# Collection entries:
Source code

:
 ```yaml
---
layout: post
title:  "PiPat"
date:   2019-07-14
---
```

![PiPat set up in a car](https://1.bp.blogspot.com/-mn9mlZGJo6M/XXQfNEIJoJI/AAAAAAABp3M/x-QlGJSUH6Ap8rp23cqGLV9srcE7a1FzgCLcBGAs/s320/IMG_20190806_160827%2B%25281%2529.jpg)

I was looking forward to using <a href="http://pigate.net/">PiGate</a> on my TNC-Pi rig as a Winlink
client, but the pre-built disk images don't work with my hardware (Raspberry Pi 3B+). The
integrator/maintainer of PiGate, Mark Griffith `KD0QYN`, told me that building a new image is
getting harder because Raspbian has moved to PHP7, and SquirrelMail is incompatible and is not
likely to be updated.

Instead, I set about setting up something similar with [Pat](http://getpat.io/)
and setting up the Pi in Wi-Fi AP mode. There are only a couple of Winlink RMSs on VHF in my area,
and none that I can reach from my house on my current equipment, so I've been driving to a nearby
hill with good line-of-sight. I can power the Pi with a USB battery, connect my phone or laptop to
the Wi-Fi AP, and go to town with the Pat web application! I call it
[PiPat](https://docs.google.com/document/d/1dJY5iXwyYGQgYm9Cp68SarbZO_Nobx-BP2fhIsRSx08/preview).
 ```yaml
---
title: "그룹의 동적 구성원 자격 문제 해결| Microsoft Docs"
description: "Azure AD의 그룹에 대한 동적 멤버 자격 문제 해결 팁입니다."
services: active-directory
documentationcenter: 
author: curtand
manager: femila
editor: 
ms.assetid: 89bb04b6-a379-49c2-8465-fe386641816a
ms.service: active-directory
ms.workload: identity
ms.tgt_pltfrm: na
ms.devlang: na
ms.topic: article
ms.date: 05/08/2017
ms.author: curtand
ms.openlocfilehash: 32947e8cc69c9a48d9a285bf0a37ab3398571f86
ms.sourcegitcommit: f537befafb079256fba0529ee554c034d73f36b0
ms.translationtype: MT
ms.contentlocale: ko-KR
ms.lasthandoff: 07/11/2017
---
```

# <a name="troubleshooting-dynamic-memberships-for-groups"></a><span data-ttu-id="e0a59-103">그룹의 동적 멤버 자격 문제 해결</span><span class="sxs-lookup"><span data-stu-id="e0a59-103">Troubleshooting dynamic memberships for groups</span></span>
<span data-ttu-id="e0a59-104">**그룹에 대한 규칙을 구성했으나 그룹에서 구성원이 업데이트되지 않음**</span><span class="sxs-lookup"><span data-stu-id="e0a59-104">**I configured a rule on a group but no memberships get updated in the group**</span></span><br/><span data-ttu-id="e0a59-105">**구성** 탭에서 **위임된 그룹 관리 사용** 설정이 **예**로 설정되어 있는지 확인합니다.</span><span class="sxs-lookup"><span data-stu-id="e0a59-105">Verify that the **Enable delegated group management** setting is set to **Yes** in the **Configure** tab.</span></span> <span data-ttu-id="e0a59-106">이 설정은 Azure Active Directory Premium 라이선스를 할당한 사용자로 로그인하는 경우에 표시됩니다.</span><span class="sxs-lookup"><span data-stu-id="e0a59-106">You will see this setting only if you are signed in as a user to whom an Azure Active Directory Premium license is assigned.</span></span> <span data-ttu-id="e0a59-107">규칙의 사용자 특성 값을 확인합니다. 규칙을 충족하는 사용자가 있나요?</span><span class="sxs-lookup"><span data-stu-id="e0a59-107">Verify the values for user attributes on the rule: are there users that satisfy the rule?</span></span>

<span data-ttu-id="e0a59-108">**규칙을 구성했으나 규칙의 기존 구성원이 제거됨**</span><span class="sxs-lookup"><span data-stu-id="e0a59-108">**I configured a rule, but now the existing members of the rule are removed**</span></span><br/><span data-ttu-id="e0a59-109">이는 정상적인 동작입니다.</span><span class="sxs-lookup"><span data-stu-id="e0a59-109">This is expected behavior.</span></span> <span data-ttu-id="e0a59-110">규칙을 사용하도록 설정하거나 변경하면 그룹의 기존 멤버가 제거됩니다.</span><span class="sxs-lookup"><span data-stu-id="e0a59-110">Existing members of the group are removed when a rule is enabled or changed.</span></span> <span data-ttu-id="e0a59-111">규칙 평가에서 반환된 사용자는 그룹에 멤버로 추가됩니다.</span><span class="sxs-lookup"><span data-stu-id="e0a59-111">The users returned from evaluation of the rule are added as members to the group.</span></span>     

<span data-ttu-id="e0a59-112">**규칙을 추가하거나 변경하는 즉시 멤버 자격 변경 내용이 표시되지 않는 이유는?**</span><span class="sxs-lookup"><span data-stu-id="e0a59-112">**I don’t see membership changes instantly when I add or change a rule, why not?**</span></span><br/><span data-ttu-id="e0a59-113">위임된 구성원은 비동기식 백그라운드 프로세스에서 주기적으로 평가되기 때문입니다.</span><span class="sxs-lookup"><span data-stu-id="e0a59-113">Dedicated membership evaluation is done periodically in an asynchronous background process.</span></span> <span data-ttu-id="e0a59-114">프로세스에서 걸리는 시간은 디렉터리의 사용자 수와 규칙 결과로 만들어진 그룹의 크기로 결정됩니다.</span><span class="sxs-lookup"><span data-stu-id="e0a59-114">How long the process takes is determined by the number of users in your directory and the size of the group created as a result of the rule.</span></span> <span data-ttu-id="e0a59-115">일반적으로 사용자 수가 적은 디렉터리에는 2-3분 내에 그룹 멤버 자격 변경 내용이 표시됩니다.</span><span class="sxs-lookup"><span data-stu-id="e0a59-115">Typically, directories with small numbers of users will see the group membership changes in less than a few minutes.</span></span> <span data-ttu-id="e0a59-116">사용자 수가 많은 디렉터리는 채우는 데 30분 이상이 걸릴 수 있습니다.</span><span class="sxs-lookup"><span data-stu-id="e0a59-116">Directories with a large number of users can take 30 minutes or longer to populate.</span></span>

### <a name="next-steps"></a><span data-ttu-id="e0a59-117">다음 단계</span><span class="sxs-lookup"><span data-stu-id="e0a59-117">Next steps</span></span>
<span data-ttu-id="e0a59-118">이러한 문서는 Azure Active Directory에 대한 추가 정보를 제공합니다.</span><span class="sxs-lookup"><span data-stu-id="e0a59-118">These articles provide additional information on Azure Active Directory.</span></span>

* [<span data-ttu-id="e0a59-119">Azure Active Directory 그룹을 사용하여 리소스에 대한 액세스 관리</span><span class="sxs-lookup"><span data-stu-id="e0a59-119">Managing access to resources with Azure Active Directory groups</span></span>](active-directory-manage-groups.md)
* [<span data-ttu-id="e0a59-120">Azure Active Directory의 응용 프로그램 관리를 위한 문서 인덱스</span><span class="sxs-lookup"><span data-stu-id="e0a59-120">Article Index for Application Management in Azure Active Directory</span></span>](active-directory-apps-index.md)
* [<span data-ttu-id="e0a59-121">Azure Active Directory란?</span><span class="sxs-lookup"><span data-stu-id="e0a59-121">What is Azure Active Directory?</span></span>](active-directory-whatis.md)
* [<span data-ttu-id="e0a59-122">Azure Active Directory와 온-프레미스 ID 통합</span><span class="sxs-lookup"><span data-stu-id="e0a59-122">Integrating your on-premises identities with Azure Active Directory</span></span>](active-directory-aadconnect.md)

# EXERCISE:
Exactly as given, repeat every record above.

# RESULT FOR THIS TASK:
Source code

:
 ```yaml
---
layout: post
title:  "PiPat"
date:   2019-07-14
---
```

![PiPat set up in a car](https://1.bp.blogspot.com/-mn9mlZGJo6M/XXQfNEIJoJI/AAAAAAABp3M/x-QlGJSUH6Ap8rp23cqGLV9srcE7a1FzgCLcBGAs/s320/IMG_20190806_160827%2B%25281%2529.jpg)

I was looking forward to using <a href="http://pigate.net/">PiGate</a> on my TNC-Pi rig as a Winlink
client, but the pre-built disk images don't work with my hardware (Raspberry Pi 3B+). The
integrator/maintainer of PiGate, Mark Griffith `KD0QYN`, told me that building a new image is
getting harder because Raspbian has moved to PHP7, and SquirrelMail is incompatible and is not
likely to be updated.

Instead, I set about setting up something similar with [Pat](http://getpat.io/)
and setting up the Pi in Wi-Fi AP mode. There are only a couple of Winlink RMSs on VHF in my area,
and none that I can reach from my house on my current equipment, so I've been driving to a nearby
hill with good line-of-sight. I can power the Pi with a USB battery, connect my phone or laptop to
the Wi-Fi AP, and go to town with the Pat web application! I call it
[PiPat](https://docs.google.com/document/d/1dJY5iXwyYGQgYm9Cp68SarbZO_Nobx-BP2fhIsRSx08/preview).
 ```yaml
---
title: "그룹의 동적 구성원 자격 문제 해결| Microsoft Docs"
description: "Azure AD의 그룹에 대한 동적 멤버 자격 문제 해결 팁입니다."
services: active-directory
documentationcenter: 
author: curtand
manager: femila
editor: 
ms.assetid: 89bb04b6-a379-49c2-8465-fe386641816a
ms.service: active-directory
ms.workload: identity
ms.tgt_pltfrm: na
ms.devlang: na
ms.topic: article
ms.date: 05/08/2017
ms.author: curtand
ms.openlocfilehash: 32947e8cc69c9a48d9a285bf0a37ab3398571f86
ms.sourcegitcommit: f537befafb079256fba0529ee554c034d73f36b0
ms.translationtype: MT
ms.contentlocale: ko-KR
ms.lasthandoff: 07/11/2017
---
```

# <a name="troubleshooting-dynamic-memberships-for-groups"></a><span data-ttu-id="e0a59-103">그룹의 동적 멤버 자격 문제 해결</span><span class="sxs-lookup"><span data-stu-id="e0a59-103">Troubleshooting dynamic memberships for groups</span></span>
<span data-ttu-id="e0a59-104">**그룹에 대한 규칙을 구성했으나 그룹에서 구성원이 업데이트되지 않음**</span><span class="sxs-lookup"><span data-stu-id="e0a59-104">**I configured a rule on a group but no memberships get updated in the group**</span></span><br/><span data-ttu-id="e0a59-105">**구성** 탭에서 **위임된 그룹 관리 사용** 설정이 **예**로 설정되어 있는지 확인합니다.</span><span class="sxs-lookup"><span data-stu-id="e0a59-105">Verify that the **Enable delegated group management** setting is set to **Yes** in the **Configure** tab.</span></span> <span data-ttu-id="e0a59-106">이 설정은 Azure Active Directory Premium 라이선스를 할당한 사용자로 로그인하는 경우에 표시됩니다.</span><span class="sxs-lookup"><span data-stu-id="e0a59-106">You will see this setting only if you are signed in as a user to whom an Azure Active Directory Premium license is assigned.</span></span> <span data-ttu-id="e0a59-107">규칙의 사용자 특성 값을 확인합니다. 규칙을 충족하는 사용자가 있나요?</span><span class="sxs-lookup"><span data-stu-id="e0a59-107">Verify the values for user attributes on the rule: are there users that satisfy the rule?</span></span>

<span data-ttu-id="e0a59-108">**규칙을 구성했으나 규칙의 기존 구성원이 제거됨**</span><span class="sxs-lookup"><span data-stu-id="e0a59-108">**I configured a rule, but now the existing members of the rule are removed**</span></span><br/><span data-ttu-id="e0a59-109">이는 정상적인 동작입니다.</span><span class="sxs-lookup"><span data-stu-id="e0a59-109">This is expected behavior.</span></span> <span data-ttu-id="e0a59-110">규칙을 사용하도록 설정하거나 변경하면 그룹의 기존 멤버가 제거됩니다.</span><span class="sxs-lookup"><span data-stu-id="e0a59-110">Existing members of the group are removed when a rule is enabled or changed.</span></span> <span data-ttu-id="e0a59-111">규칙 평가에서 반환된 사용자는 그룹에 멤버로 추가됩니다.</span><span class="sxs-lookup"><span data-stu-id="e0a59-111">The users returned from evaluation of the rule are added as members to the group.</span></span>     

<span data-ttu-id="e0a59-112">**규칙을 추가하거나 변경하는 즉시 멤버 자격 변경 내용이 표시되지 않는 이유는?**</span><span class="sxs-lookup"><span data-stu-id="e0a59-112">**I don’t see membership changes instantly when I add or change a rule, why not?**</span></span><br/><span data-ttu-id="e0a59-113">위임된 구성원은 비동기식 백그라운드 프로세스에서 주기적으로 평가되기 때문입니다.</span><span class="sxs-lookup"><span data-stu-id="e0a59-113">Dedicated membership evaluation is done periodically in an asynchronous background process.</span></span> <span data-ttu-id="e0a59-114">프로세스에서 걸리는 시간은 디렉터리의 사용자 수와 규칙 결과로 만들어진 그룹의 크기로 결정됩니다.</span><span class="sxs-lookup"><span data-stu-id="e0a59-114">How long the process takes is determined by the number of users in your directory and the size of the group created as a result of the rule.</span></span> <span data-ttu-id="e0a59-115">일반적으로 사용자 수가 적은 디렉터리에는 2-3분 내에 그룹 멤버 자격 변경 내용이 표시됩니다.</span><span class="sxs-lookup"><span data-stu-id="e0a59-115">Typically, directories with small numbers of users will see the group membership changes in less than a few minutes.</span></span> <span data-ttu-id="e0a59-116">사용자 수가 많은 디렉터리는 채우는 데 30분 이상이 걸릴 수 있습니다.</span><span class="sxs-lookup"><span data-stu-id="e0a59-116">Directories with a large number of users can take 30 minutes or longer to populate.</span></span>

### <a name="next-steps"></a><span data-ttu-id="e0a59-117">다음 단계</span><span class="sxs-lookup"><span data-stu-id="e0a59-117">Next steps</span></span>
<span data-ttu-id="e0a59-118">이러한 문서는 Azure Active Directory에 대한 추가 정보를 제공합니다.</span><span class="sxs-lookup"><span data-stu-id="e0a59-118">These articles provide additional information on Azure Active Directory.</span></span>

* [<span data-ttu-id="e0a59-119">Azure Active Directory 그룹을 사용하여 리소스에 대한 액세스 관리</span><span class="sxs-lookup"><span data-stu-id="e0a59-119">Managing access to resources with Azure Active Directory groups</span></span>](active-directory-manage-groups.md)
* [<span data-ttu-id="e0a59-120">Azure Active Directory의 응용 프로그램 관리를 위한 문서 인덱스</span><span class="sxs-lookup"><span data-stu-id="e0a59-120">Article Index for Application Management in Azure Active Directory</span></span>](active-directory-apps-index.md)
* [<span data-ttu-id="e0a59-121">Azure Active Directory란?</span><span class="sxs-lookup"><span data-stu-id="e0a59-121">What is Azure Active Directory?</span></span>](active-directory-whatis.md)
* [<span data-ttu-id="e0a59-122">Azure Active Directory와 온-프레미스 ID 통합</span><span class="sxs-lookup"><span data-stu-id="e0a59-122">Integrating your on-premises identities with Azure Active Directory</span></span>](active-directory-aadconnect.md)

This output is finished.